Windows 10 has now begun to receive a lot of consecutive updates after facing flak over the infamous 1809 update. The latest round of updates, particularly arriving in June this year, has started to break some Bluetooth pairings and connections. However, unlike some previous updates where the breakdowns and deletions were unintentional, Microsoft has clarified that an upcoming update may cause Bluetooth devices to lose their connection to Windows PCs. In other words, the latest updates will intentionally severe Bluetooth connections to a few devices that connect through the low-range wireless connection protocol.
The latest round of Windows 10 updates was a welcome change primarily because of the way they are delivered. Majority of Windows 10 users still do not have absolute control over the way updates are downloaded and installed. However, Microsoft has significantly softened its stand. Nonetheless, the Windows 10 cumulative updates dating June 11, 2019, contain some interesting components that pose a unique challenge to the users of the operating system.

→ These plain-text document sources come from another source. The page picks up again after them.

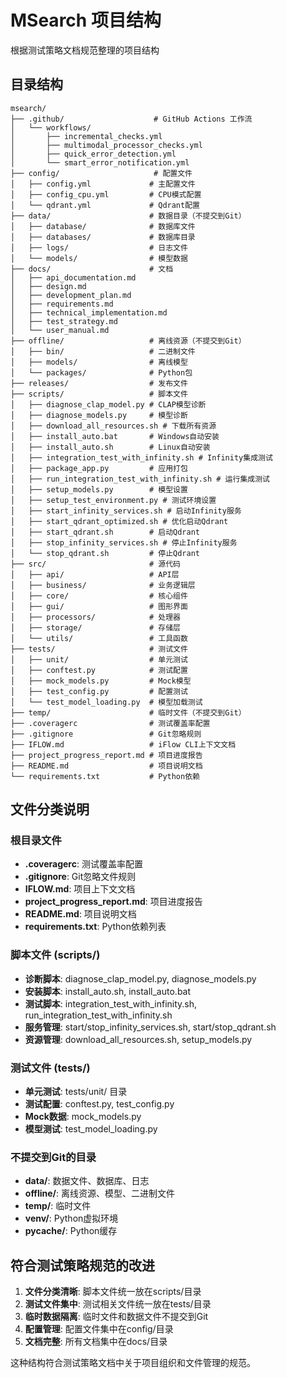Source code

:# MSearch 项目结构

根据测试策略文档规范整理的项目结构

## 目录结构

```
msearch/
├── .github/                    # GitHub Actions 工作流
│   └── workflows/
│       ├── incremental_checks.yml
│       ├── multimodal_processor_checks.yml
│       ├── quick_error_detection.yml
│       └── smart_error_notification.yml
├── config/                     # 配置文件
│   ├── config.yml             # 主配置文件
│   ├── config_cpu.yml         # CPU模式配置
│   └── qdrant.yml             # Qdrant配置
├── data/                      # 数据目录（不提交到Git）
│   ├── database/              # 数据库文件
│   ├── databases/             # 数据库目录
│   ├── logs/                  # 日志文件
│   └── models/                # 模型数据
├── docs/                      # 文档
│   ├── api_documentation.md
│   ├── design.md
│   ├── development_plan.md
│   ├── requirements.md
│   ├── technical_implementation.md
│   ├── test_strategy.md
│   └── user_manual.md
├── offline/                   # 离线资源（不提交到Git）
│   ├── bin/                   # 二进制文件
│   ├── models/                # 离线模型
│   └── packages/              # Python包
├── releases/                  # 发布文件
├── scripts/                   # 脚本文件
│   ├── diagnose_clap_model.py # CLAP模型诊断
│   ├── diagnose_models.py     # 模型诊断
│   ├── download_all_resources.sh # 下载所有资源
│   ├── install_auto.bat       # Windows自动安装
│   ├── install_auto.sh        # Linux自动安装
│   ├── integration_test_with_infinity.sh # Infinity集成测试
│   ├── package_app.py         # 应用打包
│   ├── run_integration_test_with_infinity.sh # 运行集成测试
│   ├── setup_models.py        # 模型设置
│   ├── setup_test_environment.py # 测试环境设置
│   ├── start_infinity_services.sh # 启动Infinity服务
│   ├── start_qdrant_optimized.sh # 优化启动Qdrant
│   ├── start_qdrant.sh        # 启动Qdrant
│   ├── stop_infinity_services.sh # 停止Infinity服务
│   └── stop_qdrant.sh         # 停止Qdrant
├── src/                       # 源代码
│   ├── api/                   # API层
│   ├── business/              # 业务逻辑层
│   ├── core/                  # 核心组件
│   ├── gui/                   # 图形界面
│   ├── processors/            # 处理器
│   ├── storage/               # 存储层
│   └── utils/                 # 工具函数
├── tests/                     # 测试文件
│   ├── unit/                  # 单元测试
│   ├── conftest.py            # 测试配置
│   ├── mock_models.py         # Mock模型
│   ├── test_config.py         # 配置测试
│   └── test_model_loading.py  # 模型加载测试
├── temp/                      # 临时文件（不提交到Git）
├── .coveragerc                # 测试覆盖率配置
├── .gitignore                 # Git忽略规则
├── IFLOW.md                   # iFlow CLI上下文文档
├── project_progress_report.md # 项目进度报告
├── README.md                  # 项目说明文档
└── requirements.txt           # Python依赖
```

## 文件分类说明

### 根目录文件
- **.coveragerc**: 测试覆盖率配置
- **.gitignore**: Git忽略文件规则
- **IFLOW.md**: 项目上下文文档
- **project_progress_report.md**: 项目进度报告
- **README.md**: 项目说明文档
- **requirements.txt**: Python依赖列表

### 脚本文件 (scripts/)
- **诊断脚本**: diagnose_clap_model.py, diagnose_models.py
- **安装脚本**: install_auto.sh, install_auto.bat
- **测试脚本**: integration_test_with_infinity.sh, run_integration_test_with_infinity.sh
- **服务管理**: start/stop_infinity_services.sh, start/stop_qdrant.sh
- **资源管理**: download_all_resources.sh, setup_models.py

### 测试文件 (tests/)
- **单元测试**: tests/unit/ 目录
- **测试配置**: conftest.py, test_config.py
- **Mock数据**: mock_models.py
- **模型测试**: test_model_loading.py

### 不提交到Git的目录
- **data/**: 数据文件、数据库、日志
- **offline/**: 离线资源、模型、二进制文件
- **temp/**: 临时文件
- **venv/**: Python虚拟环境
- **__pycache__/**: Python缓存

## 符合测试策略规范的改进

1. **文件分类清晰**: 脚本文件统一放在scripts/目录
2. **测试文件集中**: 测试相关文件统一放在tests/目录
3. **临时数据隔离**: 临时文件和数据文件不提交到Git
4. **配置管理**: 配置文件集中在config/目录
5. **文档完整**: 所有文档集中在docs/目录

这种结构符合测试策略文档中关于项目组织和文件管理的规范。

Overall, the updates appear rather straightforward and meaningful. They contain the usual array of bug fixes. As expected, Microsoft has also included the latest security patches for known vulnerabilities. As reported earlier, Windows 10 is well protected against the Remote Desktop Protocol (RDP) as well as Ransomware viruses owing to the inherent and built-in protection. The updates essentially strengthen the same. However, one particular component is rather worrying.
The component in the latest Windows update deals with the flaw described in CVE-2019-2102. Essentially, the flaw is pertaining to the connections that take place over the Bluetooth Low Energy or BT LE protocol. Microsoft had discovered that some Bluetooth LE connections were vulnerable to remote intrusion attacks. In other words, attackers within close proximity of a Bluetooth LE connection could send arbitrary keystrokes. The victim of such an attack wouldn’t be aware.
— Eboxlab Inc (@EboxlabInc) June 14, 2019
Windows 10 cumulative updates dating June 11, 2019, and later, addresses the security vulnerability in Bluetooth LE connections. However, the way Microsoft implements security is rather concerning and cumbersome. As an undesired side-effect, Bluetooth devices and electronics, including several keyboards, headphones and other accessories simply won’t be able to connect with a PC running Windows 10. Elaborating on the same, Microsoft issued a security document, which read:
“You may experience issues pairing, connecting or using certain Bluetooth devices after installing security updates released June 11, 2019. These security updates address security vulnerability by intentionally preventing connections from Windows to unsecure Bluetooth devices. Any device using well-known keys to encrypt connections may be affected, including certain security fobs”
At this juncture, there’s no clear list of Bluetooth LE devices that won’t work with Windows 10 after the latest round of updates. This is because there’s no one specific class of devices affected. Microsoft has indicated a few key fobs as potential candidates but hasn’t offered any more specifics. This leaves end-users clueless.
Microsoft is recommending users of Bluetooth LE peripherals that do not work with Windows 10, to get in touch with their “Bluetooth device vendor”. Apparently, the company had to take the hard decision of blocking connections to plug the security hole, instead of exposing Windows 10 users to the security risk.
@Microsoft just had to break something again with its latest update for @Windows. Now the user has to chase after the manufacturer to fix your #bluetooth device if the update messes up the connection. Not up to us to fix your mistakes #Microsofthttps://t.co/11yJDlTO5i
— WalktheLine (@edgytimes) June 13, 2019
Can Windows 10 Users Continue Using Their Bluetooth LE Devices On PCs?
Interestingly, it is now possible to hold off on or delay the installation of any and all updates arriving after June 11. Microsoft has granted the ability to delay installation for a short time. But needless to add, this significantly increases the risk of staying on a potentially vulnerable wireless connection. What’s truly concerning for Windows 10 users is the ambiguity surrounding the security vulnerability. In simple words, users don’t know which devices are affected. The only way of knowing for sure is installing the update. Still, holding off on installing the update just to continue using the peripheral isn’t a safe way either.
Arbitrary keystrokes over Bluetooth LE connections are quite risky especially if the attacker uses power-boosted equipment with long-range antennas. Hardware that supports long-range Bluetooth connections is commonly available. Hackers could easily deploy such a system and snoop for vulnerable connections. Once a vulnerable Windows 10 machine is sniffed out, hackers could easily send across several keystrokes without the victim being aware of the intrusion.